If Docker is not already installed, install that. I ended up completely uninstalling anything to do with Docker as I found that Docker-Compose was installed using Snap, which I read somewhere is not recommended by Docker. So I followed the official instructions here.
Then follow the Nvidia-Docker Quickstart instructions here. The line sudo systemctl restart docker will likely not work, so run:
$ sudo apt install docker.io
$ sudo systemctl restart docker
Docker should now be set up. However to run nvidia/cuda containers (as is one of the preliminary test containers on the Tensorflow Docker guide), you need to specify the runtime. This command just prints the details of the graphics card, but from inside the container, so if this works you should be all good:
$ sudo docker run --gpus all --rm nvidia/cuda:9.0-runtime nvidia/smi
You can now run some more involved ML models, such as the GAN-Explorer which has a Docker command like so:
$ sudo docker run -it --rm --user=$(id -u $USER):$(id -g $USER) --env="DISPLAY" --volume="/tmp/.X11-unix:/tmp/.X11-unix:rw" --env="QT_X11_NO_MITSHM=1" --gpus all -ti previtus/demo-gan-explorer
Working with Tensorflow Docker conatiners is proving to be very useful. I just ran some small scale tests using an example MNIST classification model from the Tensorflow website. Containers keeps things very simple, you don’t need to worry about pip install-ing anything, you just write your python code using Tensorflow as you would normally, spin up a Tensorflow container and just run your script from inside the container. This allowed me to run the same script on the CPU and then on the GPU just by changing container.
To run on the CPU:
$ sudo docker run -it --rm -v /home/josh/thesis/tf-docker:/tmp -w /tmp tensorflow/tensorflow python script.py
And on the GPU:
sudo docker run --gpus all -it --rm -v /home/josh/thesis/tf-docker:/tmp -w /tmp tensorflow/tensorflow:latest-gpu python script.py
Each test took 71.74s and 11.23s respectively.

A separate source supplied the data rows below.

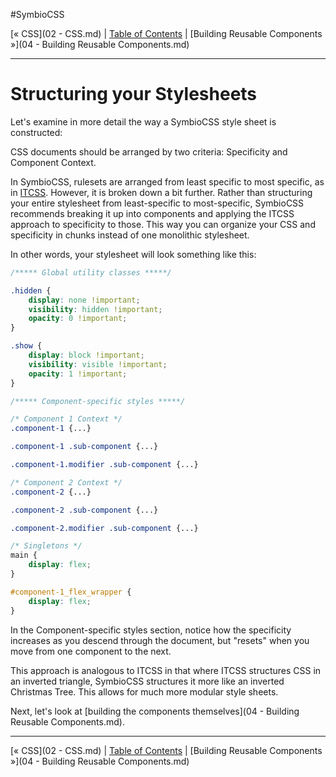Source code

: #SymbioCSS

[&laquo; CSS](02 - CSS.md) | [Table of Contents](https://github.com/gbdrummer/symbiocss) | [Building Reusable Components &raquo;](04 - Building Reusable Components.md)

---

# Structuring your Stylesheets

Let's examine in more detail the way a SymbioCSS style sheet is constructed:

CSS documents should be arranged by two criteria: Specificity and Component Context.

In SymbioCSS, rulesets are arranged from least specific to most specific, as in [ITCSS](http://itcss.io/). However, it is broken down a bit further. Rather than structuring your entire stylesheet from least-specific to most-specific, SymbioCSS recommends breaking it up into components and applying the ITCSS approach to specificity to those. This way you can organize your CSS and specificity in chunks instead of one monolithic stylesheet.

In other words, your stylesheet will look something like this:

```CSS
/***** Global utility classes *****/

.hidden {
	display: none !important;
	visibility: hidden !important;
	opacity: 0 !important; 
}

.show {
	display: block !important;
	visibility: visible !important;
	opacity: 1 !important;
}

/***** Component-specific styles *****/

/* Component 1 Context */
.component-1 {...}

.component-1 .sub-component {...}

.component-1.modifier .sub-component {...}

/* Component 2 Context */
.component-2 {...}

.component-2 .sub-component {...}

.component-2.modifier .sub-component {...}

/* Singletons */
main {
	display: flex;
}

#component-1_flex_wrapper {
	display: flex;
}

```

In the Component-specific styles section, notice how the specificity increases as you descend through the document, but "resets" when you move from one component to the next.

This approach is analogous to ITCSS in that where ITCSS structures CSS in an inverted triangle, SymbioCSS structures it more like an inverted Christmas Tree. This allows for much more modular style sheets.

Next, let's look at [building the components themselves](04 - Building Reusable Components.md).

---
[&laquo; CSS](02 - CSS.md) | [Table of Contents](https://github.com/gbdrummer/symbiocss) | [Building Reusable Components &raquo;](04 - Building Reusable Components.md)
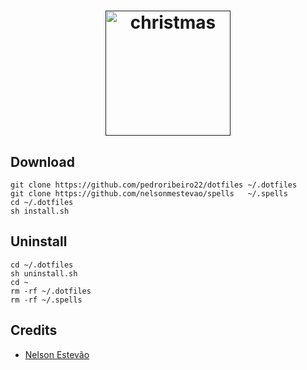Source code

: 
<h1 align="center">
  <a target="_blank" href="">
    <img src="https://www.qualitycompass.com/css/images/haskell-logo-with-name.png" alt="christmas" height="200px" width="200px">
  </a>
</h1>

## Download
```shell
git clone https://github.com/pedroribeiro22/dotfiles ~/.dotfiles
git clone https://github.com/nelsonmestevao/spells   ~/.spells
cd ~/.dotfiles
sh install.sh
```

## Uninstall

```shell
cd ~/.dotfiles
sh uninstall.sh
cd ~
rm -rf ~/.dotfiles
rm -rf ~/.spells
```

## Credits
* [Nelson Estevão](https://github.com/nelsonmestevao)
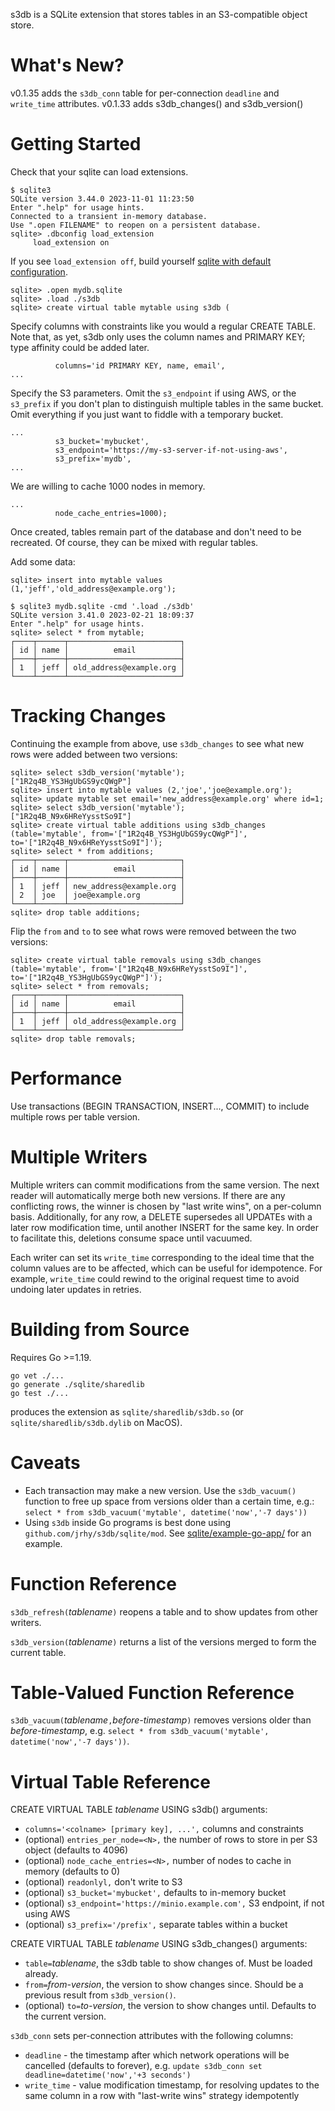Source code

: s3db is a SQLite extension that stores tables in an S3-compatible object store.

What's New?
===========

v0.1.35 adds the `s3db_conn` table for per-connection `deadline` and `write_time` attributes.
v0.1.33 adds s3db_changes() and s3db_version()

Getting Started
===============

Check that your sqlite can load extensions. 
```
$ sqlite3
SQLite version 3.44.0 2023-11-01 11:23:50
Enter ".help" for usage hints.
Connected to a transient in-memory database.
Use ".open FILENAME" to reopen on a persistent database.
sqlite> .dbconfig load_extension
     load_extension on
```
If you see `load_extension off`, build yourself 
[sqlite with default configuration](https://github.com/sqlite/sqlite).

```
sqlite> .open mydb.sqlite
sqlite> .load ./s3db
sqlite> create virtual table mytable using s3db (
```
Specify columns with constraints like you would a regular CREATE
TABLE.  Note that, as yet, s3db only uses the column names and
PRIMARY KEY; type affinity could be added later.
```
          columns='id PRIMARY KEY, name, email',
...
```
Specify the S3 parameters. Omit the `s3_endpoint` if using AWS, or
the `s3_prefix` if you don't plan to distinguish multiple tables
in the same bucket. Omit everything if you just want to fiddle with
a temporary bucket.
```
...
          s3_bucket='mybucket',
          s3_endpoint='https://my-s3-server-if-not-using-aws',
          s3_prefix='mydb',
...
```
We are willing to cache 1000 nodes in memory.
```
...
          node_cache_entries=1000);
```
Once created, tables remain part of the database and don't need to be recreated.
Of course, they can be mixed with regular tables.

Add some data:
```
sqlite> insert into mytable values (1,'jeff','old_address@example.org');
```

```
$ sqlite3 mydb.sqlite -cmd '.load ./s3db'
SQLite version 3.41.0 2023-02-21 18:09:37
Enter ".help" for usage hints.
sqlite> select * from mytable;
┌────┬──────┬─────────────────────────┐
│ id │ name │          email          │
├────┼──────┼─────────────────────────┤
│ 1  │ jeff │ old_address@example.org │
└────┴──────┴─────────────────────────┘
```

Tracking Changes
================

Continuing the example from above, use `s3db_changes` to see what new rows were
added between two versions:

```
sqlite> select s3db_version('mytable');
["1R2q4B_YS3HgUbGS9ycQWgP"]
sqlite> insert into mytable values (2,'joe','joe@example.org');
sqlite> update mytable set email='new_address@example.org' where id=1;
sqlite> select s3db_version('mytable');
["1R2q4B_N9x6HReYysstSo9I"]
sqlite> create virtual table additions using s3db_changes (table='mytable', from='["1R2q4B_YS3HgUbGS9ycQWgP"]', to='["1R2q4B_N9x6HReYysstSo9I"]');
sqlite> select * from additions;
┌────┬──────┬─────────────────────────┐
│ id │ name │          email          │
├────┼──────┼─────────────────────────┤
│ 1  │ jeff │ new_address@example.org │
│ 2  │ joe  │ joe@example.org         │
└────┴──────┴─────────────────────────┘
sqlite> drop table additions;
```
Flip the `from` and `to` to see what rows were removed between the two versions:
```
sqlite> create virtual table removals using s3db_changes (table='mytable', from='["1R2q4B_N9x6HReYysstSo9I"]', to='["1R2q4B_YS3HgUbGS9ycQWgP"]');
sqlite> select * from removals;
┌────┬──────┬─────────────────────────┐
│ id │ name │          email          │
├────┼──────┼─────────────────────────┤
│ 1  │ jeff │ old_address@example.org │
└────┴──────┴─────────────────────────┘
sqlite> drop table removals;
```

Performance
===========
Use transactions (BEGIN TRANSACTION, INSERT..., COMMIT) to include
multiple rows per table version.

Multiple Writers
================
Multiple writers can commit modifications from the same version.
The next reader will automatically merge both new versions. If there
are any conflicting rows, the winner is chosen by "last write wins",
on a per-column basis. Additionally, for any row, a DELETE supersedes
all UPDATEs with a later row modification time, until another INSERT
for the same key. In order to facilitate this, deletions consume
space until vacuumed.

Each writer can set its `write_time` corresponding to the ideal
time that the column values are to be affected, which can be useful
for idempotence. For example, `write_time` could rewind to the
original request time to avoid undoing later updates in retries.

Building from Source
====================
Requires Go >=1.19. 
```
go vet ./...
go generate ./sqlite/sharedlib
go test ./...
```
produces the extension as `sqlite/sharedlib/s3db.so` (or
`sqlite/sharedlib/s3db.dylib` on MacOS).

Caveats
=======
* Each transaction may make a new version. Use the `s3db_vacuum()`
function to free up space from versions older than a certain time, e.g.:
```select * from s3db_vacuum('mytable', datetime('now','-7 days'))```
* Using `s3db` inside Go programs is best done using `github.com/jrhy/s3db/sqlite/mod`.
See [sqlite/example-go-app/](sqlite/example-go-app/) for an example. 

Function Reference
==================
`s3db_refresh(`*tablename*`)` reopens a table and to show updates from
other writers.

`s3db_version(`*tablename*`)` returns a list of the versions merged to
form the current table.

Table-Valued Function Reference
===============================
`s3db_vacuum(`*tablename*`,`*before-timestamp*`)` removes versions older
than *before-timestamp*, e.g.
`select * from s3db_vacuum('mytable', datetime('now','-7 days'))`.

Virtual Table Reference
=======================
CREATE VIRTUAL TABLE *tablename* USING s3db() arguments:
* `columns='<colname> [primary key], ...',` columns and constraints
* (optional) `entries_per_node=<N>,`            the number of rows to store in per S3 object (defaults to 4096)
* (optional) `node_cache_entries=<N>,`          number of nodes to cache in memory (defaults to 0)
* (optional) `readonlyl,`                       don't write to S3
* (optional) `s3_bucket='mybucket',`            defaults to in-memory bucket
* (optional) `s3_endpoint='https://minio.example.com',` S3 endpoint, if not using AWS
* (optional) `s3_prefix='/prefix',`             separate tables within a bucket

CREATE VIRTUAL TABLE *tablename* USING s3db_changes() arguments:
* `table=`*tablename*, the s3db table to show changes of. Must be loaded already.
* `from=`*from-version*, the version to show changes since. Should be a previous result from `s3db_version()`.
* (optional) `to=`*to-version*, the version to show changes until. Defaults to the current version. 

`s3db_conn` sets per-connection attributes with the following columns:
* `deadline` - the timestamp after which network operations will be cancelled (defaults to forever), e.g.
`update s3db_conn set deadline=datetime('now','+3 seconds')`
* `write_time` - value modification timestamp, for resolving updates to the same column in a row with
"last-write wins" strategy idempotently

Dockerfile and Docker Compose
You can then use Docker-Compose to make the run command a bit more concise. For example, to build a simple Tensorflow image with a custom startup script create a Dockerfile as follows:
FROM tensorflow/tensorflow
WORKDIR /<root directory of app>
COPY . .
CMD ["bash"]
This will allow you to run $ docker build -t tf-cpu . which will create a Docker image on your machine, running $ docker images should show the image named tf-cpu (this is actually called a tag and you can tag it whatever you want). You can then run this image with:
$ sudo docker run -it --rm -v /home/josh/thesis/tf-docker:/tmp -w /tmp tf-cpu
Notice the newly created image as the last argument. However to make this even more concise we can use Docker-Compose. Create an accompanying docker-compose.yml file:
version: "3.8"
services:
tf-cpu:
image: tensorflow/tensorflow
command: bash
working_dir: /<name of root folder>
volumes:
- ./:/<path to root folder, or desired volume location on host machine (I just use the root, same as above)>
This allows us to put the working directory and the volumes in a file which were previously passed as -w and -v flags in the above command line argument. Now we can run our container using docker-compose:
$ docker-compose run tf-cpu
tf-cpu is the name of the service declared in docker-compose.yml, and we need to use docker-compose run to get an interactive container, whereas you will most often see docker-compose up ... online.
I’ve spent some time playing around with Docker which will hopefully mean making projects which can take advantage of these premade images a lot easier and hopefully it will help someone out in the future too.